> INSTRUCTIONS TO FOLLOW:
Using the listing below, give the number of lines where "possível" appears, and nothing else.

> SUPPLIED DATA:
========================================================================

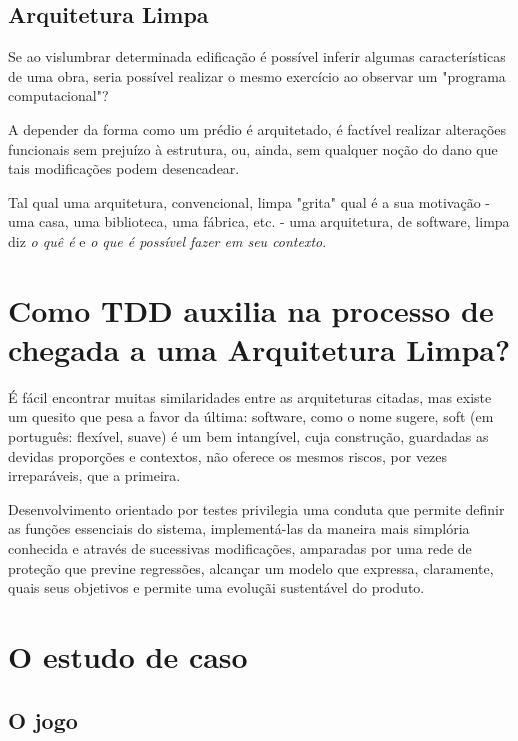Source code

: \documentclass[12pt,a4paper,oneside,english,brazil]{article}
\begin{document}
    \subsection{Arquitetura Limpa}

      Se ao vislumbrar determinada edificação é possível inferir algumas
      características de uma obra, seria possível realizar o mesmo exercício ao
      observar um "programa computacional"?

      A depender da forma como um prédio é arquitetado, é factível realizar
      alterações funcionais sem prejuízo à estrutura, ou, ainda, sem qualquer
      noção do dano que tais modificações podem desencadear.

      Tal qual uma arquitetura, convencional, limpa "grita"\cite[p. 196]{
      Martin2018} qual é a sua motivação - uma casa, uma biblioteca, uma fábrica,
      etc. - uma arquitetura, de software,  limpa diz \emph{o quê é} e \emph{o
      que é possível fazer em seu contexto}.

  \section{Como TDD auxilia na processo de chegada a uma Arquitetura Limpa?}

    É fácil encontrar muitas similaridades entre as arquiteturas citadas, mas
    existe um quesito que pesa a favor da última: software, como o nome sugere,
    soft (em português: flexível, suave) é um bem intangível, cuja construção,
    guardadas as devidas proporções e contextos, não oferece os mesmos riscos,
    por vezes irreparáveis, que a primeira.

    Desenvolvimento orientado por testes privilegia uma conduta que permite
    definir as funções essenciais do sistema, implementá-las da maneira mais
    simplória conhecida e através de sucessivas modificações, amparadas por uma
    rede de proteção que previne regressões, alcançar um modelo que expressa,
    claramente, quais seus objetivos e permite uma evoluçãi sustentável do
    produto.

  \section{O estudo de caso}

    \subsection{O jogo}
\end{document}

========================================================================

> ANSWER AREA:
3